- _Task directions_
Copy all of the data below exactly as it is given.

- _Extracted information_

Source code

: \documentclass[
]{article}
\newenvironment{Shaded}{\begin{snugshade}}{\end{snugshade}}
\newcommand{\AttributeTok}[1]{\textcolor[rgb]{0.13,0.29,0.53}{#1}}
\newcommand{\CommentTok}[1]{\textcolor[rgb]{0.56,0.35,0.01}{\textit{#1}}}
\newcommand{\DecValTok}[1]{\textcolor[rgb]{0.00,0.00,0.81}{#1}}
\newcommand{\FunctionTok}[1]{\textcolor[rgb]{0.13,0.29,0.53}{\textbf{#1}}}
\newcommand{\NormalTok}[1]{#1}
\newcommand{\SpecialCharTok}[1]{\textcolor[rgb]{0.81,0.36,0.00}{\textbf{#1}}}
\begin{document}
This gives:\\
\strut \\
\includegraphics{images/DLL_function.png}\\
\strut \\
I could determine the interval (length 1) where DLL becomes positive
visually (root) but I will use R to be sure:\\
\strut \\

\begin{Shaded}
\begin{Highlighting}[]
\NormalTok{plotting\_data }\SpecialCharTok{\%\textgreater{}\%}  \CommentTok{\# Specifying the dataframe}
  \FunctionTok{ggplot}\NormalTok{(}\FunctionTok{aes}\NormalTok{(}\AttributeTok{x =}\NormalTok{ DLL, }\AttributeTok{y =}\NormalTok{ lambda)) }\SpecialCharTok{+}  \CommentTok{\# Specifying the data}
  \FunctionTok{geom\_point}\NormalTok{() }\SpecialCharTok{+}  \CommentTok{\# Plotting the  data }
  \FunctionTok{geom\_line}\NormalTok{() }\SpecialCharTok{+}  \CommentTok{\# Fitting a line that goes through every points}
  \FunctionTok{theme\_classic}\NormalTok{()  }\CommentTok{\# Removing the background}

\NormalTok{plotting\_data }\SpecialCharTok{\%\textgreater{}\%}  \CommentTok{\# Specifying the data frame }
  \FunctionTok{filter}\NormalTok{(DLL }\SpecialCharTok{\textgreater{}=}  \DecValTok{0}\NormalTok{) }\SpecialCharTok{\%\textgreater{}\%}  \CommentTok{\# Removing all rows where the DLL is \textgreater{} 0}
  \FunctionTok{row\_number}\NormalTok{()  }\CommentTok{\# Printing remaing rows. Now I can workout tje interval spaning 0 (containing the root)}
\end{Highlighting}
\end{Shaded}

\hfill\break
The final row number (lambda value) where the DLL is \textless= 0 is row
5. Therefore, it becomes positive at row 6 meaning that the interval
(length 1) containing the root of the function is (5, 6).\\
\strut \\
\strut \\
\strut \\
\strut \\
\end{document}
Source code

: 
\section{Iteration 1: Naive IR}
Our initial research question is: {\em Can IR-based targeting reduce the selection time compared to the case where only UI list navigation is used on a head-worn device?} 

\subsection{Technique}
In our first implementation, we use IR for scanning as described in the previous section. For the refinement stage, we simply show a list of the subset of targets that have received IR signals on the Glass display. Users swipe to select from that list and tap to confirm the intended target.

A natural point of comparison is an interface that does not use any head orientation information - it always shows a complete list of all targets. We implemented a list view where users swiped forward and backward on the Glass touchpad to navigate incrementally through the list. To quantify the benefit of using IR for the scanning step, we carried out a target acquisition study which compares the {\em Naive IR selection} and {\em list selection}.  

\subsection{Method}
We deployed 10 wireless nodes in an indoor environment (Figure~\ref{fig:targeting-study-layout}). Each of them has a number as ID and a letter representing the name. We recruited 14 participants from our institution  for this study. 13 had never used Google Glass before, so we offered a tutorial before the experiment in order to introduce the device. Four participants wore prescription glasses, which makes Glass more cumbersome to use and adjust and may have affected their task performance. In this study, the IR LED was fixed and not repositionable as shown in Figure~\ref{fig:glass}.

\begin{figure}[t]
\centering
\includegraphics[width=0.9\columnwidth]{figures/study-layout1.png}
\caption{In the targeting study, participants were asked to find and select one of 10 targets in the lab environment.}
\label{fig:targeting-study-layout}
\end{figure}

- _Task response_
Source code

: \documentclass[
]{article}
\newenvironment{Shaded}{\begin{snugshade}}{\end{snugshade}}
\newcommand{\AttributeTok}[1]{\textcolor[rgb]{0.13,0.29,0.53}{#1}}
\newcommand{\CommentTok}[1]{\textcolor[rgb]{0.56,0.35,0.01}{\textit{#1}}}
\newcommand{\DecValTok}[1]{\textcolor[rgb]{0.00,0.00,0.81}{#1}}
\newcommand{\FunctionTok}[1]{\textcolor[rgb]{0.13,0.29,0.53}{\textbf{#1}}}
\newcommand{\NormalTok}[1]{#1}
\newcommand{\SpecialCharTok}[1]{\textcolor[rgb]{0.81,0.36,0.00}{\textbf{#1}}}
\begin{document}
This gives:\\
\strut \\
\includegraphics{images/DLL_function.png}\\
\strut \\
I could determine the interval (length 1) where DLL becomes positive
visually (root) but I will use R to be sure:\\
\strut \\

\begin{Shaded}
\begin{Highlighting}[]
\NormalTok{plotting\_data }\SpecialCharTok{\%\textgreater{}\%}  \CommentTok{\# Specifying the dataframe}
  \FunctionTok{ggplot}\NormalTok{(}\FunctionTok{aes}\NormalTok{(}\AttributeTok{x =}\NormalTok{ DLL, }\AttributeTok{y =}\NormalTok{ lambda)) }\SpecialCharTok{+}  \CommentTok{\# Specifying the data}
  \FunctionTok{geom\_point}\NormalTok{() }\SpecialCharTok{+}  \CommentTok{\# Plotting the  data }
  \FunctionTok{geom\_line}\NormalTok{() }\SpecialCharTok{+}  \CommentTok{\# Fitting a line that goes through every points}
  \FunctionTok{theme\_classic}\NormalTok{()  }\CommentTok{\# Removing the background}

\NormalTok{plotting\_data }\SpecialCharTok{\%\textgreater{}\%}  \CommentTok{\# Specifying the data frame }
  \FunctionTok{filter}\NormalTok{(DLL }\SpecialCharTok{\textgreater{}=}  \DecValTok{0}\NormalTok{) }\SpecialCharTok{\%\textgreater{}\%}  \CommentTok{\# Removing all rows where the DLL is \textgreater{} 0}
  \FunctionTok{row\_number}\NormalTok{()  }\CommentTok{\# Printing remaing rows. Now I can workout tje interval spaning 0 (containing the root)}
\end{Highlighting}
\end{Shaded}

\hfill\break
The final row number (lambda value) where the DLL is \textless= 0 is row
5. Therefore, it becomes positive at row 6 meaning that the interval
(length 1) containing the root of the function is (5, 6).\\
\strut \\
\strut \\
\strut \\
\strut \\
\end{document}
Source code

: 
\section{Iteration 1: Naive IR}
Our initial research question is: {\em Can IR-based targeting reduce the selection time compared to the case where only UI list navigation is used on a head-worn device?} 

\subsection{Technique}
In our first implementation, we use IR for scanning as described in the previous section. For the refinement stage, we simply show a list of the subset of targets that have received IR signals on the Glass display. Users swipe to select from that list and tap to confirm the intended target.

A natural point of comparison is an interface that does not use any head orientation information - it always shows a complete list of all targets. We implemented a list view where users swiped forward and backward on the Glass touchpad to navigate incrementally through the list. To quantify the benefit of using IR for the scanning step, we carried out a target acquisition study which compares the {\em Naive IR selection} and {\em list selection}.  

\subsection{Method}
We deployed 10 wireless nodes in an indoor environment (Figure~\ref{fig:targeting-study-layout}). Each of them has a number as ID and a letter representing the name. We recruited 14 participants from our institution  for this study. 13 had never used Google Glass before, so we offered a tutorial before the experiment in order to introduce the device. Four participants wore prescription glasses, which makes Glass more cumbersome to use and adjust and may have affected their task performance. In this study, the IR LED was fixed and not repositionable as shown in Figure~\ref{fig:glass}.

\begin{figure}[t]
\centering
\includegraphics[width=0.9\columnwidth]{figures/study-layout1.png}
\caption{In the targeting study, participants were asked to find and select one of 10 targets in the lab environment.}
\label{fig:targeting-study-layout}
\end{figure}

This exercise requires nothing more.